* ACTIVITY:
From the entries below, transcribe exactly the lines between the line holding "Waarom zaaien tuinders" and the line holding "Probeer het: zet", inclusive; skip all other lines.

* RECORDS SUPPLIED:
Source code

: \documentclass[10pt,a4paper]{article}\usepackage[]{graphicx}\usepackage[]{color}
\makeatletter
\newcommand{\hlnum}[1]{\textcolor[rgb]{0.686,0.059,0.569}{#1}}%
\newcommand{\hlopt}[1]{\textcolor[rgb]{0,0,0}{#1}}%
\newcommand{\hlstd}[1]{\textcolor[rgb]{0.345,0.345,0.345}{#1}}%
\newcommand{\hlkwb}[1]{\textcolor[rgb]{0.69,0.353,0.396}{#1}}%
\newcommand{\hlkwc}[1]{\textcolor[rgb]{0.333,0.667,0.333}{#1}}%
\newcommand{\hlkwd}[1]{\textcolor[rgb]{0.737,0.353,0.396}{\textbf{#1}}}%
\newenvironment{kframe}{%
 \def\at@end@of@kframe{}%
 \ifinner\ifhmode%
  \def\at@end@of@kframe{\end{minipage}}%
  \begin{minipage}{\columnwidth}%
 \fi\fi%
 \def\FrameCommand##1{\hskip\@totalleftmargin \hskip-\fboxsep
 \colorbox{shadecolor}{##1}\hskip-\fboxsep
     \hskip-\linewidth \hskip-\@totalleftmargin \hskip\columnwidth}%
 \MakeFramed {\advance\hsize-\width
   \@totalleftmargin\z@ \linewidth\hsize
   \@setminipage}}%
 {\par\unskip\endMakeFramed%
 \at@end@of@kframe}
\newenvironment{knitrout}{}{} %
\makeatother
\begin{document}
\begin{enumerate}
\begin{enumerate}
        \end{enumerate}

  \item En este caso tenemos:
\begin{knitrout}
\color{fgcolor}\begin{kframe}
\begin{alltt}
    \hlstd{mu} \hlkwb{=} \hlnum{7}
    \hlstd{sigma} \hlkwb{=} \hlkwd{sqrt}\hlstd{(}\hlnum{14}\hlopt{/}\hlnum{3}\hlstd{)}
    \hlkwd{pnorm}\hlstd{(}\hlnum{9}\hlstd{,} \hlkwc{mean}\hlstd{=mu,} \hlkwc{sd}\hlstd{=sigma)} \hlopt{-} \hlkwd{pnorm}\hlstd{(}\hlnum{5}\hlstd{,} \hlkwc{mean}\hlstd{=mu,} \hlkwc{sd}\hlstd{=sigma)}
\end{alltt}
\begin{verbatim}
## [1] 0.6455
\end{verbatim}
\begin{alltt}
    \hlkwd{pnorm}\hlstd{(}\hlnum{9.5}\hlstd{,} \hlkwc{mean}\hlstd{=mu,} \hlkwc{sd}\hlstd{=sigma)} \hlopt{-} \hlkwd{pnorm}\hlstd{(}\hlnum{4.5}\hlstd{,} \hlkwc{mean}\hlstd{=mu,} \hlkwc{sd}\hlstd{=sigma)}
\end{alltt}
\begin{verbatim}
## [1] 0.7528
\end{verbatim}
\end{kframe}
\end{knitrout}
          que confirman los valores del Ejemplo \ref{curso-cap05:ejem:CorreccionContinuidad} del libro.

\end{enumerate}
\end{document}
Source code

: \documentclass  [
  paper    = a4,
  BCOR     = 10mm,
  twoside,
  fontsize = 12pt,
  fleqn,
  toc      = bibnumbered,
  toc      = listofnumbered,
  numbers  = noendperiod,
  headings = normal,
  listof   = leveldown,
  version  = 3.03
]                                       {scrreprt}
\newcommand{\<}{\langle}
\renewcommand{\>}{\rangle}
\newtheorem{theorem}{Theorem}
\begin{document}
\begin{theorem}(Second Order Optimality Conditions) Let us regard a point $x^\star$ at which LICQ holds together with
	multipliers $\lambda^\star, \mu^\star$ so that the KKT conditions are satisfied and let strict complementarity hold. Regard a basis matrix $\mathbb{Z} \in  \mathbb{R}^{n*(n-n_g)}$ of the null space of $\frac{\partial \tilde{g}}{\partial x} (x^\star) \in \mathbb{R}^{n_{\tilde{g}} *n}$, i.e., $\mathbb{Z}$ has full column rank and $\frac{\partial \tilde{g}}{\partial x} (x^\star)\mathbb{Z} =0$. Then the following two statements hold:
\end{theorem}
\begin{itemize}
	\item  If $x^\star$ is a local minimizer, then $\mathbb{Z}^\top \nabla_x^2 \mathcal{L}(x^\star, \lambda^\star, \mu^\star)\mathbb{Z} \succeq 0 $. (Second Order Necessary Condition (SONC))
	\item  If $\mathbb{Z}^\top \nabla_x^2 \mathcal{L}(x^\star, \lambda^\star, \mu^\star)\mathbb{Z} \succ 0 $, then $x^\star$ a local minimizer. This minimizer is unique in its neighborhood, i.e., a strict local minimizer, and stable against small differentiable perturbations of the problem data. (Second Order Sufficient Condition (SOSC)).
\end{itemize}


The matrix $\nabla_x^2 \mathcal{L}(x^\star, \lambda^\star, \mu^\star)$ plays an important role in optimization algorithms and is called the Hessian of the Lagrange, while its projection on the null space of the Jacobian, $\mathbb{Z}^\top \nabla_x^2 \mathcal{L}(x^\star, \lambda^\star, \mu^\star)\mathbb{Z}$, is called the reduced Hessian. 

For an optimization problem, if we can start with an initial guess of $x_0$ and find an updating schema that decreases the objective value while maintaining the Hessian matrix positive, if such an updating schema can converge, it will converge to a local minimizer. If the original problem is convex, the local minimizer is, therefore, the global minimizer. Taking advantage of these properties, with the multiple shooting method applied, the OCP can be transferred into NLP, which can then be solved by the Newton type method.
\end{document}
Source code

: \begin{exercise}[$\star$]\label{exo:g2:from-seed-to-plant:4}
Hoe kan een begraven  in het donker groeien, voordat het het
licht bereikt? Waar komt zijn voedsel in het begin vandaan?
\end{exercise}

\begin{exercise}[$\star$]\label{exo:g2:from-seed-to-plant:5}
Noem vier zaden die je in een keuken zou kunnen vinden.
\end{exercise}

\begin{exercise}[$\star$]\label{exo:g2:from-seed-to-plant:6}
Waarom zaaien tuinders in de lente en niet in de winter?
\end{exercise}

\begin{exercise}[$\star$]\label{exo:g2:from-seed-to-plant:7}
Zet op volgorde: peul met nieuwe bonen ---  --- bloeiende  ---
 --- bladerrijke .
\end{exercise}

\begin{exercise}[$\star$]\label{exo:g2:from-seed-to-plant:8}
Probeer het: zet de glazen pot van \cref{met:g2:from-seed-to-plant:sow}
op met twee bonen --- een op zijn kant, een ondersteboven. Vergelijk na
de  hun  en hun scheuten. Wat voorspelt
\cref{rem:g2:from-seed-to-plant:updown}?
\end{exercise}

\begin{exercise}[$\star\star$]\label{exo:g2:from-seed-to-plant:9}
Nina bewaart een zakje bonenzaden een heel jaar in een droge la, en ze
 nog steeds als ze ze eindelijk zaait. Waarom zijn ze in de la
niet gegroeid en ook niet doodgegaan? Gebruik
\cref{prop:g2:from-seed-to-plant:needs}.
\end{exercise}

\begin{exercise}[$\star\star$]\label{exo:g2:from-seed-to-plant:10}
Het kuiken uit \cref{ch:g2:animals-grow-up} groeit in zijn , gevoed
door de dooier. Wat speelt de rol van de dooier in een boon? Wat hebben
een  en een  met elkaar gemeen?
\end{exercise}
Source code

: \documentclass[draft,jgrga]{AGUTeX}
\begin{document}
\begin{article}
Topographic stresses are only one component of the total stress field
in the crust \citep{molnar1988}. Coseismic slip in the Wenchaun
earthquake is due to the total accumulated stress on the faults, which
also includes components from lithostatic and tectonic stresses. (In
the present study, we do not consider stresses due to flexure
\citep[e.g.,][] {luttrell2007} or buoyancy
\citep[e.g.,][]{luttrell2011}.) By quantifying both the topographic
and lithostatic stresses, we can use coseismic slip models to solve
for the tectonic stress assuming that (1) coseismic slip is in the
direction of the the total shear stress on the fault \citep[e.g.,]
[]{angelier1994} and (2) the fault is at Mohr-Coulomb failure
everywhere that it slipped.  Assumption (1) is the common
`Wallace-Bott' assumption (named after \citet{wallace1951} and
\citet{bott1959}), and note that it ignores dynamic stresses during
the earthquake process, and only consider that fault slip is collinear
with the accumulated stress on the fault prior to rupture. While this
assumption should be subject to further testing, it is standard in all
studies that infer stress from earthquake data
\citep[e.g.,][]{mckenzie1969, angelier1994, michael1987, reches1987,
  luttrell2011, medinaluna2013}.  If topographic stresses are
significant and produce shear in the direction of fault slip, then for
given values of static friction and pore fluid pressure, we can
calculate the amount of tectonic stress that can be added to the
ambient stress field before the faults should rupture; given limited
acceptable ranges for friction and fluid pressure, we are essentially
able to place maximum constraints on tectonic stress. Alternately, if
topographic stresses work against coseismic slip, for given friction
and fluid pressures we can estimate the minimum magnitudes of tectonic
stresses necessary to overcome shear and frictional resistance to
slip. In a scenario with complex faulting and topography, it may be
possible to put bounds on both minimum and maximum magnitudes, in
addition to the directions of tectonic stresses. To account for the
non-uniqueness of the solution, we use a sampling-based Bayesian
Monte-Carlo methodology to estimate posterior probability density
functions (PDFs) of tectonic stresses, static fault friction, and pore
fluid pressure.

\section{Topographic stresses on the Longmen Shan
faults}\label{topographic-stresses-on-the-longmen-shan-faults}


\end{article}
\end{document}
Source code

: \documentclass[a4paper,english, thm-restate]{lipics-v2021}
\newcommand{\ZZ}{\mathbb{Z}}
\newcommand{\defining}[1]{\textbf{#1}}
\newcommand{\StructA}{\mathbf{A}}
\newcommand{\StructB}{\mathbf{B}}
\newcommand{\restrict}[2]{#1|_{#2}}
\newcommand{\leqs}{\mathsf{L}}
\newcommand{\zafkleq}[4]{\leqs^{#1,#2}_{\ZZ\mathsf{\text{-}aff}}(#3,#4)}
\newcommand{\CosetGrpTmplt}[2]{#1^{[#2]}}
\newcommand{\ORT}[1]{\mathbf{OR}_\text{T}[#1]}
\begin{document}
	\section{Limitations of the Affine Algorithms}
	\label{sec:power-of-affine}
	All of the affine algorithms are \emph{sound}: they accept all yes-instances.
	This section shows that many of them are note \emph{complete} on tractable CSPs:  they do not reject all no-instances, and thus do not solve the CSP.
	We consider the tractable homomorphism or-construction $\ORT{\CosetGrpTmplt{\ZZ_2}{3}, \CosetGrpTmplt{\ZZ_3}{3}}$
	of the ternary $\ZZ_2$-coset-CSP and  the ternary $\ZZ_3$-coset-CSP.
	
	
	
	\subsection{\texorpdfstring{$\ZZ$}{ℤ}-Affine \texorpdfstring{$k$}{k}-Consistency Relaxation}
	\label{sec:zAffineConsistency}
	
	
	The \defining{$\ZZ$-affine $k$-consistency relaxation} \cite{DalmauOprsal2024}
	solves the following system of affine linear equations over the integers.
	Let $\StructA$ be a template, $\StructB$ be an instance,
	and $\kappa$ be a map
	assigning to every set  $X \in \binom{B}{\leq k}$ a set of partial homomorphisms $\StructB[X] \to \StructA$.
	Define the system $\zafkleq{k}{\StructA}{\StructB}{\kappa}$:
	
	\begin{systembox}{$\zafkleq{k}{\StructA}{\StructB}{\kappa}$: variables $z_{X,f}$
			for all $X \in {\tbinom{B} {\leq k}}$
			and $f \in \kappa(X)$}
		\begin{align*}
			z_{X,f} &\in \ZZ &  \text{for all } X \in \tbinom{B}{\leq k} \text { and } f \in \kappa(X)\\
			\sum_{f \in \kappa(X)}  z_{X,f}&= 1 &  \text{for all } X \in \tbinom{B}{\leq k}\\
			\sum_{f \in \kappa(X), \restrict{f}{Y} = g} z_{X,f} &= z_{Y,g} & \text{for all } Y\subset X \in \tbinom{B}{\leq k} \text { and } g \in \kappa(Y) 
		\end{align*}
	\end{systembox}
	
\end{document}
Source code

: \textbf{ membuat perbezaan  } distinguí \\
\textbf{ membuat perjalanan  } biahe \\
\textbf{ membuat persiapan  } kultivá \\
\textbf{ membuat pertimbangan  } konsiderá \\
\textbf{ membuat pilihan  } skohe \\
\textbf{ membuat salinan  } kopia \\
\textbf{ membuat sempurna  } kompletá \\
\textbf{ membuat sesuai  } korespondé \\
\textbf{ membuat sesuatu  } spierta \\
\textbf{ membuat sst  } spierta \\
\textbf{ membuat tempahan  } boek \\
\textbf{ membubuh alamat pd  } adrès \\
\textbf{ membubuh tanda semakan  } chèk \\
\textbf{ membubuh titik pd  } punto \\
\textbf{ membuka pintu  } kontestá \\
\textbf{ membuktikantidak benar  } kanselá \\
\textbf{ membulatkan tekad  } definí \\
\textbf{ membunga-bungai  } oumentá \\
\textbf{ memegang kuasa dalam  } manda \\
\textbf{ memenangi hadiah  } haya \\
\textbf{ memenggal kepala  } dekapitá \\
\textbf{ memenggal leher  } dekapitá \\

* RESULT BELOW:
Waarom zaaien tuinders in de lente en niet in de winter?
\end{exercise}

\begin{exercise}[$\star$]\label{exo:g2:from-seed-to-plant:7}
Zet op volgorde: peul met nieuwe bonen ---  --- bloeiende  ---
 --- bladerrijke .
\end{exercise}

\begin{exercise}[$\star$]\label{exo:g2:from-seed-to-plant:8}
Probeer het: zet de glazen pot van \cref{met:g2:from-seed-to-plant:sow}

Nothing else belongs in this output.